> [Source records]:
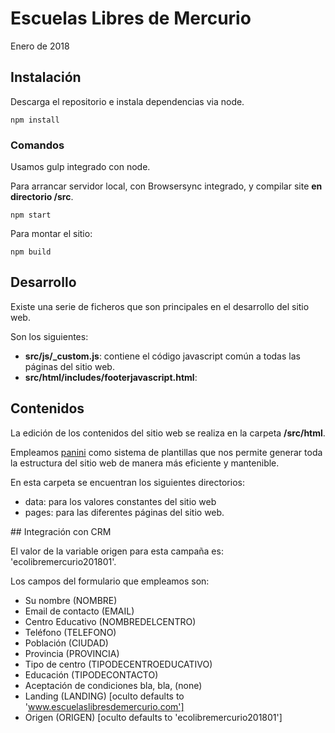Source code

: # Escuelas Libres de Mercurio
Enero de 2018

## Instalación

Descarga el repositorio e instala dependencias via node.

	npm install

### Comandos

Usamos gulp integrado con node.

Para arrancar servidor local, con Browsersync integrado, y compilar site **en directorio /src**.

	npm start

Para montar el sitio:

	npm build

## Desarrollo

Existe una serie de ficheros que son principales en el desarrollo del sitio web.

Son los siguientes:

- **src/js/_custom.js**: contiene el código javascript común a todas las páginas del sitio web.
- **src/html/includes/footerjavascript.html**: 


## Contenidos

La edición de los contenidos del sitio web se realiza en la carpeta **/src/html**.

Empleamos [panini](https://foundation.zurb.com/sites/docs/panini.html) como sistema de plantillas que nos permite generar toda la estructura del sitio web de manera más eficiente y mantenible.

En esta carpeta se encuentran los siguientes directorios:

- data: para los valores constantes del sitio web
- pages: para las diferentes páginas del sitio web.

## Integración con CRM

El valor de la variable origen para esta campaña es: 'ecolibremercurio201801'.

Los campos del formulario que empleamos son:

- Su nombre (NOMBRE)
- Email de contacto (EMAIL)
- Centro Educativo (NOMBREDELCENTRO)
- Teléfono (TELEFONO)
- Población (CIUDAD)
- Provincia (PROVINCIA)
- Tipo de centro (TIPODECENTROEDUCATIVO)
- Educación (TIPODECONTACTO)
- Aceptación de condiciones bla, bla, (none)
- Landing (LANDING) [oculto defaults to 'www.escuelaslibresdemercurio.com']
- Origen (ORIGEN) [oculto defaults to 'ecolibremercurio201801']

> [INSTRUCTIONS FOR THE TASK]: Keep only the lines from the one containing "Para montar el" to the end of the entries, and repeat them exactly.

> [WORKED SOLUTION]:
Para montar el sitio:

	npm build

## Desarrollo

Existe una serie de ficheros que son principales en el desarrollo del sitio web.

Son los siguientes:

- **src/js/_custom.js**: contiene el código javascript común a todas las páginas del sitio web.
- **src/html/includes/footerjavascript.html**: 


## Contenidos

La edición de los contenidos del sitio web se realiza en la carpeta **/src/html**.

Empleamos [panini](https://foundation.zurb.com/sites/docs/panini.html) como sistema de plantillas que nos permite generar toda la estructura del sitio web de manera más eficiente y mantenible.

En esta carpeta se encuentran los siguientes directorios:

- data: para los valores constantes del sitio web
- pages: para las diferentes páginas del sitio web.

## Integración con CRM

El valor de la variable origen para esta campaña es: 'ecolibremercurio201801'.

Los campos del formulario que empleamos son:

- Su nombre (NOMBRE)
- Email de contacto (EMAIL)
- Centro Educativo (NOMBREDELCENTRO)
- Teléfono (TELEFONO)
- Población (CIUDAD)
- Provincia (PROVINCIA)
- Tipo de centro (TIPODECENTROEDUCATIVO)
- Educación (TIPODECONTACTO)
- Aceptación de condiciones bla, bla, (none)
- Landing (LANDING) [oculto defaults to 'www.escuelaslibresdemercurio.com']
- Origen (ORIGEN) [oculto defaults to 'ecolibremercurio201801']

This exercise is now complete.